Heterogeneous systems consisting of a hydrophobic nanoporous material immersed in water can be used as an unexpensive, green and efficient way to dissipate or store mechanical energy, depending on the characteristics of the material ([2-5]). In such applications, surface energy is accumulated by forcing the intrusion of water inside the pores (e.g by increasing the water pressure) and is subsequently released by decreasing pressure and triggering cavitation of vapour inside the pores. Depending on the characteristics of the material the process can display a large hysteresis and dissipate a large amount of mechanical energy, or be nearly reversible.
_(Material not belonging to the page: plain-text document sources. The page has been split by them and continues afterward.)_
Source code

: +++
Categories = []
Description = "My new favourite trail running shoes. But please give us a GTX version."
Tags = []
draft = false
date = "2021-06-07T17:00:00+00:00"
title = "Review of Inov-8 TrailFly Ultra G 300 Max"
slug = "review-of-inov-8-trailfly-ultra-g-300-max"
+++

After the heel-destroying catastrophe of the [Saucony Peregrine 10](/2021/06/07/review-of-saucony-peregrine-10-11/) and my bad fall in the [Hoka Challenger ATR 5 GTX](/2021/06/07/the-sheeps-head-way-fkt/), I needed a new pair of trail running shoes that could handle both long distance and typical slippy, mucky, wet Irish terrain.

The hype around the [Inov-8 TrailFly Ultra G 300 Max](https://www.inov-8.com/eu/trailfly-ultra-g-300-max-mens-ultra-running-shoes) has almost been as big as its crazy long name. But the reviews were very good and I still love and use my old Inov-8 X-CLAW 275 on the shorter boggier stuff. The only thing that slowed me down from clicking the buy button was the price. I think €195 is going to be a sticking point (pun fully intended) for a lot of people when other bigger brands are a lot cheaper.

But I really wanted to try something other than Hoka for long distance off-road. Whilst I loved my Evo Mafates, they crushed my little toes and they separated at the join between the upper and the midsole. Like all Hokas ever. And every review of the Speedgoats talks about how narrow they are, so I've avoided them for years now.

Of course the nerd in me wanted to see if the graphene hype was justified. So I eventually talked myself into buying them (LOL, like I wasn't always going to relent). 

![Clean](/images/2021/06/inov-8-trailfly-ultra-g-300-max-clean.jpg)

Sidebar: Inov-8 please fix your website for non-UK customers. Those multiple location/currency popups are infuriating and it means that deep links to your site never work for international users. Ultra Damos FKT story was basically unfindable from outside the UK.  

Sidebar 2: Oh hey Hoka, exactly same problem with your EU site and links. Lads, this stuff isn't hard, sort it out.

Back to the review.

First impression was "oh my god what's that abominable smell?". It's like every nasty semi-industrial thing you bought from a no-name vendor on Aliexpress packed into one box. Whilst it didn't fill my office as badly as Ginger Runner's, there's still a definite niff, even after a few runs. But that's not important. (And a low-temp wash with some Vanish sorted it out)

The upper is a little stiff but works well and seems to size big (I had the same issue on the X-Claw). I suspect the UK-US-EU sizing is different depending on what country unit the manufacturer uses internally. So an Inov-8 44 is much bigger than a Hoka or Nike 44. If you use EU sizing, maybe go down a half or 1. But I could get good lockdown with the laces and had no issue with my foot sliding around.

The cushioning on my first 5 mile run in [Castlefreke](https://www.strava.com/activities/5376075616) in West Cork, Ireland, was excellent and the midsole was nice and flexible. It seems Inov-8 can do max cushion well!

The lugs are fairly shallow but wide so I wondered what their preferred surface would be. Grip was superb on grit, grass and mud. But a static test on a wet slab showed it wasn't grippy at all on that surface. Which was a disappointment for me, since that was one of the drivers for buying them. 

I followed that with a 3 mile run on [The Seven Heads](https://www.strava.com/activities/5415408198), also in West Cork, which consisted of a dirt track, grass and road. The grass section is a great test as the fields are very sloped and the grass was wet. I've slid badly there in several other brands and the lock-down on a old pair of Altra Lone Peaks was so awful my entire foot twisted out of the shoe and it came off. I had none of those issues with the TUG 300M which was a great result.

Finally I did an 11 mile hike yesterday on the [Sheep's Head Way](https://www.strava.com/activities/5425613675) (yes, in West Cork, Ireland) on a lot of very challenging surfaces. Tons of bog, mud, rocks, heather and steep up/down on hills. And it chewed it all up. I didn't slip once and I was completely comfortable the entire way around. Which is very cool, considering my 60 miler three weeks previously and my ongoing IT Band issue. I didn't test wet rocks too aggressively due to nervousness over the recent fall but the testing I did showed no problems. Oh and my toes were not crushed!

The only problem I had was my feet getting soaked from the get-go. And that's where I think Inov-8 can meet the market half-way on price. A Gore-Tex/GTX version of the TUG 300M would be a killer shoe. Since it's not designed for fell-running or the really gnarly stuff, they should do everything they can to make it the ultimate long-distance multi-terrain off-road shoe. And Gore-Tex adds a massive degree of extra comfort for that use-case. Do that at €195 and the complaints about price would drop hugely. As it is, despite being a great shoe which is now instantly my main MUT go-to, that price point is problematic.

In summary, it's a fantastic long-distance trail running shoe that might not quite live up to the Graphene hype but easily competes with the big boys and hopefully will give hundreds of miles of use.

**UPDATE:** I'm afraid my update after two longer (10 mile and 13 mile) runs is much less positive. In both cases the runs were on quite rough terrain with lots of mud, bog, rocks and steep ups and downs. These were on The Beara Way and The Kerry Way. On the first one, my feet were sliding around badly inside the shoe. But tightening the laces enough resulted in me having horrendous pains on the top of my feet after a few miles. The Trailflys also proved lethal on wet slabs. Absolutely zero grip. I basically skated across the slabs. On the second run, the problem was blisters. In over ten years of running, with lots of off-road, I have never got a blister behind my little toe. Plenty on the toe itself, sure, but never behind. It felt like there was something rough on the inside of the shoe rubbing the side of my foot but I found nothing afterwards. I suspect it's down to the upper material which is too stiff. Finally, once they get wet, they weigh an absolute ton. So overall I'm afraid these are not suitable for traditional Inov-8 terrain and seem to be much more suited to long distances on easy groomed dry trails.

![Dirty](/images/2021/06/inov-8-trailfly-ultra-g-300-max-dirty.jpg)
Molecular simulations constitute an essential tool to get insight on the physical properties allowing for the energetic applications of nanoporous hydrophobic materials: These phenomena are hardly captured by classical, capillary-based, macroscopic theories (such as Classical Nucleation Theory - CNT), as they are associated to the peculiarities of nucleation of vapour in extreme nanoscale confinement. It is also extremely hard for experiments to provide microscopic insight on the nucleation process, due to the fast dynamics and the nanometric lengthscales characterizing the phenomenon.
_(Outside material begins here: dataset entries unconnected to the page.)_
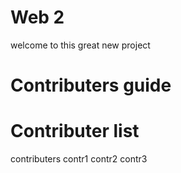 Web 2
=======

welcome to this great new project

Contributers guide
========================


Contributer list
========================
 contributers
  contr1
  contr2
  contr3
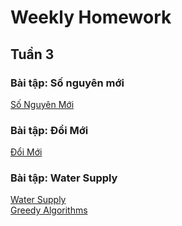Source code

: <h1> Weekly Homework </h1>


<h2> Tuần 3 </h2>

<h3> Bài tập: Số nguyên mới <br> </h3>

<a href="SoNguyenMoi.ipynb">
  Số Nguyên Mới
</a>


<h3> Bài tập: Đổi Mới <br> </h3>

<a href="DoiMoi.ipynb">
  Đổi Mới
</a>


<h3> Bài tập: Water Supply <br> </h3>

<a href="WaterSupply.ipynb">
  Water Supply
</a>

<br> 
<a href="GreedyAlgorithms.ipynb">
  Greedy Algorithms
</a>
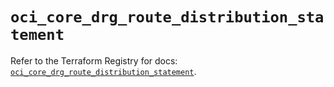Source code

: # `oci_core_drg_route_distribution_statement`

Refer to the Terraform Registry for docs: [`oci_core_drg_route_distribution_statement`](https://registry.terraform.io/providers/hashicorp/oci/7.19.0/docs/resources/core_drg_route_distribution_statement).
We employed advanced molecular dynamics techniques in combination with a rare event method known as the string method in collective variables ([6]) in order to shed light on the intrusion-extrusion process from a single hydrophobic nanopore ([1,7]). This approach allowed us to simulate, without artifacts, the microscopic mechanism of water intrusion and extrusion in the pores as thermally activated events. Simulations revealed, in accord with experimental data, the existence of important deviations from the predictions of macroscopic theory. First of all the nucleation free-energy barriers are reduced sixfold as compared to CNT predictions, allowing for spontaneous nucleation. The intrusion pressure value also deviates from the classic Kelvin-Laplace law, due to nanoscale confinement. Simulations also allowed us to confirm experimental observations ([4-5]) clearly highlighting the the suppression of the the intrusion/extrusion hysteresis for nanometer-sized pores and the possibility to use these materials as ”molecular springs” able to store and subsequently release mechanical energy. In addition to their theoretical significance, these results provide useful design criteria for the engineering of technological applications of nanoporous materials as they allow to critically discuss their behaviour as vibration dampers or molecular springs and to relate it to their physical characteristics, and in particular to their dimension.

References
1. Tinti et al. (2017), PNAS 114(48)
2. Guillemot et al. (2012), PNAS 109(48)
3. Smirnov et al. (2010), Acs Nano 4(9)
4. Eroshenko V. et al. (2001), J. Am. Chem. Soc. 123(33)
5. Grosu Y. et al. (2016), ChemPhysChem 17(21)
6. Maragliano et al. (2006), J. Chem. Phys. 125(2)
7. Tinti et al (2018) EPJ-E 41(4), 52.